*ASSIGNMENT*: Every entry is to be restated exactly; pictures are not part of the copy.

*RECORDS SHOWN*:

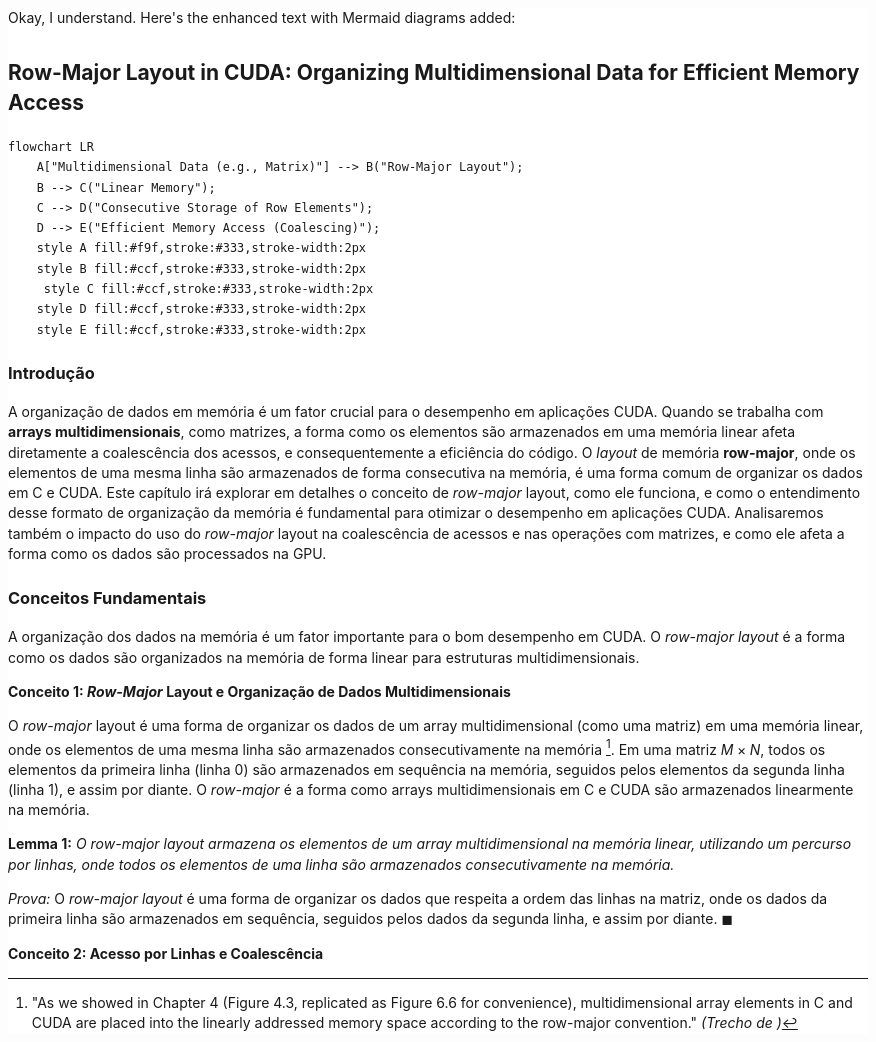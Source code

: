 Okay, I understand. Here's the enhanced text with Mermaid diagrams added:

## Row-Major Layout in CUDA: Organizing Multidimensional Data for Efficient Memory Access

```mermaid
flowchart LR
    A["Multidimensional Data (e.g., Matrix)"] --> B("Row-Major Layout");
    B --> C("Linear Memory");
    C --> D("Consecutive Storage of Row Elements");
    D --> E("Efficient Memory Access (Coalescing)");
    style A fill:#f9f,stroke:#333,stroke-width:2px
    style B fill:#ccf,stroke:#333,stroke-width:2px
     style C fill:#ccf,stroke:#333,stroke-width:2px
    style D fill:#ccf,stroke:#333,stroke-width:2px
    style E fill:#ccf,stroke:#333,stroke-width:2px
```

### Introdução

A organização de dados em memória é um fator crucial para o desempenho em aplicações CUDA. Quando se trabalha com **arrays multidimensionais**, como matrizes, a forma como os elementos são armazenados em uma memória linear afeta diretamente a coalescência dos acessos, e consequentemente a eficiência do código. O *layout* de memória **row-major**, onde os elementos de uma mesma linha são armazenados de forma consecutiva na memória, é uma forma comum de organizar os dados em C e CUDA. Este capítulo irá explorar em detalhes o conceito de *row-major* layout, como ele funciona, e como o entendimento desse formato de organização da memória é fundamental para otimizar o desempenho em aplicações CUDA. Analisaremos também o impacto do uso do *row-major* layout na coalescência de acessos e nas operações com matrizes, e como ele afeta a forma como os dados são processados na GPU.

### Conceitos Fundamentais

A organização dos dados na memória é um fator importante para o bom desempenho em CUDA. O *row-major layout* é a forma como os dados são organizados na memória de forma linear para estruturas multidimensionais.

**Conceito 1: *Row-Major* Layout e Organização de Dados Multidimensionais**

O *row-major* layout é uma forma de organizar os dados de um array multidimensional (como uma matriz) em uma memória linear, onde os elementos de uma mesma linha são armazenados consecutivamente na memória [^9]. Em uma matriz $M \times N$, todos os elementos da primeira linha (linha 0) são armazenados em sequência na memória, seguidos pelos elementos da segunda linha (linha 1), e assim por diante. O *row-major* é a forma como arrays multidimensionais em C e CUDA são armazenados linearmente na memória.

**Lemma 1:** *O *row-major* layout armazena os elementos de um array multidimensional na memória linear, utilizando um percurso por linhas, onde todos os elementos de uma linha são armazenados consecutivamente na memória.*

*Prova:* O *row-major layout* é uma forma de organizar os dados que respeita a ordem das linhas na matriz, onde os dados da primeira linha são armazenados em sequência, seguidos pelos dados da segunda linha, e assim por diante. $\blacksquare$

**Conceito 2: Acesso por Linhas e Coalescência**


[^8]: "When all threads in a warp execute a load instruction, the hardware detects whether they access consecutive global memory locations. That is, the most favorable access pattern is achieved when all threads in a warp access consecutive global memory locations. In this case, the hardware combines, or coalesces, all these accesses into a consolidated access to consecutive DRAM locations." *(Trecho de <Performance Considerations>)*
[^9]: "As we showed in Chapter 4 (Figure 4.3, replicated as Figure 6.6 for convenience), multidimensional array elements in C and CUDA are placed into the linearly addressed memory space according to the row-major convention." *(Trecho de <Performance Considerations>)*
[^10]: "Fortunately, a tiled algorithm can be used to enable coalescing. As we discussed in Chapter 5, threads of a block can first cooperatively load the tiles into the shared memory." *(Trecho de <Performance Considerations>)*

*ANSWER BOX*:
Source code

: Okay, I understand. Here's the enhanced text with Mermaid diagrams added:

## Row-Major Layout in CUDA: Organizing Multidimensional Data for Efficient Memory Access

```mermaid
flowchart LR
    A["Multidimensional Data (e.g., Matrix)"] --> B("Row-Major Layout");
    B --> C("Linear Memory");
    C --> D("Consecutive Storage of Row Elements");
    D --> E("Efficient Memory Access (Coalescing)");
    style A fill:#f9f,stroke:#333,stroke-width:2px
    style B fill:#ccf,stroke:#333,stroke-width:2px
     style C fill:#ccf,stroke:#333,stroke-width:2px
    style D fill:#ccf,stroke:#333,stroke-width:2px
    style E fill:#ccf,stroke:#333,stroke-width:2px
```

### Introdução

A organização de dados em memória é um fator crucial para o desempenho em aplicações CUDA. Quando se trabalha com **arrays multidimensionais**, como matrizes, a forma como os elementos são armazenados em uma memória linear afeta diretamente a coalescência dos acessos, e consequentemente a eficiência do código. O *layout* de memória **row-major**, onde os elementos de uma mesma linha são armazenados de forma consecutiva na memória, é uma forma comum de organizar os dados em C e CUDA. Este capítulo irá explorar em detalhes o conceito de *row-major* layout, como ele funciona, e como o entendimento desse formato de organização da memória é fundamental para otimizar o desempenho em aplicações CUDA. Analisaremos também o impacto do uso do *row-major* layout na coalescência de acessos e nas operações com matrizes, e como ele afeta a forma como os dados são processados na GPU.

### Conceitos Fundamentais

A organização dos dados na memória é um fator importante para o bom desempenho em CUDA. O *row-major layout* é a forma como os dados são organizados na memória de forma linear para estruturas multidimensionais.

**Conceito 1: *Row-Major* Layout e Organização de Dados Multidimensionais**

O *row-major* layout é uma forma de organizar os dados de um array multidimensional (como uma matriz) em uma memória linear, onde os elementos de uma mesma linha são armazenados consecutivamente na memória [^9]. Em uma matriz $M \times N$, todos os elementos da primeira linha (linha 0) são armazenados em sequência na memória, seguidos pelos elementos da segunda linha (linha 1), e assim por diante. O *row-major* é a forma como arrays multidimensionais em C e CUDA são armazenados linearmente na memória.

**Lemma 1:** *O *row-major* layout armazena os elementos de um array multidimensional na memória linear, utilizando um percurso por linhas, onde todos os elementos de uma linha são armazenados consecutivamente na memória.*

*Prova:* O *row-major layout* é uma forma de organizar os dados que respeita a ordem das linhas na matriz, onde os dados da primeira linha são armazenados em sequência, seguidos pelos dados da segunda linha, e assim por diante. $\blacksquare$

**Conceito 2: Acesso por Linhas e Coalescência**


[^8]: "When all threads in a warp execute a load instruction, the hardware detects whether they access consecutive global memory locations. That is, the most favorable access pattern is achieved when all threads in a warp access consecutive global memory locations. In this case, the hardware combines, or coalesces, all these accesses into a consolidated access to consecutive DRAM locations." *(Trecho de <Performance Considerations>)*
[^9]: "As we showed in Chapter 4 (Figure 4.3, replicated as Figure 6.6 for convenience), multidimensional array elements in C and CUDA are placed into the linearly addressed memory space according to the row-major convention." *(Trecho de <Performance Considerations>)*
[^10]: "Fortunately, a tiled algorithm can be used to enable coalescing. As we discussed in Chapter 5, threads of a block can first cooperatively load the tiles into the shared memory." *(Trecho de <Performance Considerations>)*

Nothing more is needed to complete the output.